There are a variety of types of joints in your body, the type of which will vary according to what the joint does. Some joints, as in the wrists and shoulders, have to be able to move in many directions, whereas others, like hips and knees, have to be more stable and support a lot of weight.
Below is an breakdown of a typical joint what the parts do.
Joint capsule: Encloses the joint and keeps the fluid inside.
Synovium: The tissue that produces the fluid in the joint.
Synovial Fluid: The fluid that makes the joint surfaces slippery in a normal joint.
The amount and thickness of this increases during a flare-up causing swelling and pain.
Cartilage: A rubbery tissue that acts as a shock absorber and smooths and protects the ends of the bones.
Ligaments: Rubbery tissue that holds the two bones together and gives the joint stability
Joint stability is provided by the ligaments and capsule. When a joint is swollen these can become stretched, and this laxity or slackness often permits more movement than normal. When this happens, sometimes the joints stay in these abnormal positions and cannot return to normal. This tends to happen in the disease Rheumatoid Arthritis (RA).
Due to this laxity of the ligaments during a RA flare up, it is not wise to put unnecessary pressure on the joints,.
However, it is important to maintain your range of movement through the safe exercise program that will be provided by your therapists.
Following are general principles to help you think of your own daily stresses and how to overcome them.
- USE LARGER AND STRONGER JOINTS TO DO THE TASK.
- AVOID STRESS ON SMALL FINGER JOINTS
- AVOID STAYING IN ONE POSITION FOR TOO LONG…this will help avoid stiffness and pain.
- KEEP JOINTS CORRECTLY ALIGNED (STRAIGHT) WHEN DOING AN ACTIVITY
- AVOID A TIGHT GRIP, ESPECIALLY OF SMALL OBJECTS
- USE SPECIAL EQUIPMENT TO DECREASE STRESS ON YOUR JOINTS
- AVOID HEAVY LIFTING
- AVOID ACTIVITIES THAT INCREASE YOUR PAIN…however, it is important to keep up with your exercises and follow therapy advice.

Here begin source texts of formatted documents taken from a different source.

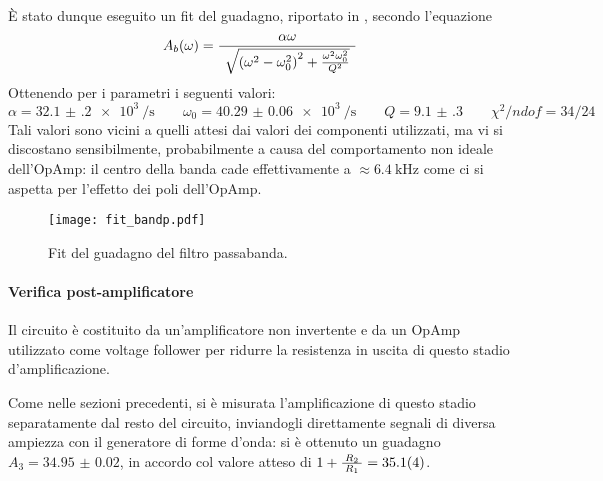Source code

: 	È stato dunque eseguito un fit del guadagno, riportato in , secondo l'equazione
	$$ A_b(\omega) = \longfrac{\alpha \omega}{\sqrt{\left(\omega^2 - \omega_0^2\right)^2 + \frac{\omega^2\omega_0^2}{Q^2}}} $$
	Ottenendo per i parametri i seguenti valori:
	$$ \alpha = \SI[per-mode=reciprocal]{32.1(2)e3}{\per\s} \qquad \omega_0 = \SI[per-mode=reciprocal]{40.29(6)e3}{\per\s} \qquad Q = \SI{9.1(3)}  \qquad \chi^2/ndof = 34/24$$
	Tali valori sono vicini a quelli attesi dai valori dei componenti utilizzati, ma vi si discostano sensibilmente, probabilmente a causa del comportamento non ideale dell'OpAmp: il centro della banda cade effettivamente a $\approx\SI{6.4}{\kHz}$ come ci si aspetta per l'effetto dei poli dell'OpAmp.

	\begin{figure}[h]
		\centering
		\texttt{[image: fit\_bandp.pdf]}
		\caption{Fit del guadagno del filtro passabanda.}
		\label{fig:bandfit}
	\end{figure}

	\paragraph{Verifica post-amplificatore}
	Il circuito è costituito da un'amplificatore non invertente e da un OpAmp utilizzato come voltage follower per ridurre la resistenza in uscita di questo stadio d'amplificazione.

	Come nelle sezioni precedenti, si è misurata l'amplificazione di questo stadio separatamente dal resto del circuito, inviandogli direttamente segnali di diversa ampiezza con il generatore di forme d'onda: si è ottenuto un guadagno $A_3 = \num{34.95(2)}$, in accordo col valore atteso di $1 + \longfrac[2pt]{R_2}{R_1} = \num{35.1(4)}$.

- FIND THE BALANCE BETWEEN REST AND ACTIVITY...prolonged activity can lead to pain and joint damage, while prolonged rest can lead to stiffness of muscles and joints. Rest before becoming exhausted.
- AVOID RUSHING…rushing increases tension and fatigue.
- PRE-PLAN AND ORGANIZE ACTIVITIES
- SET PRIORITIES
- AVOID POSITIONS OF DEFORMITY
The way you position your body when you do things is very important, as it will help prevent pain and protect your joints. Following are some helpful hints!
- Sit on a chair with a good back support.
- Hips and knees should be at 90 degrees.
- Feet should be flat on the floor—not hanging.
- This should be at a height which allows the upper arms to rest comfortably at your sides with your shoulders relaxed while your forearms rest on the table surface while you perform your work activity.
- You should not be hunched over (too low) or have your shoulders up and elbows sticking out to the sides (too high).
- It can be useful to have your work surface at an angle (e.g. working on a folder tilted towards you).
- Avoid working with your arms extended or unsupported.
- Keep your work close to your body.
- Avoid twisting movement—make sure that your work is directly in front of you.
- The monitor should be in front of you at a neutral eye level. Keyboard should be at the correct height (see above).
- The mouse should be close to your body and positioned to maintain your wrist in good alignment.
- Make sure that you use a wrist rest.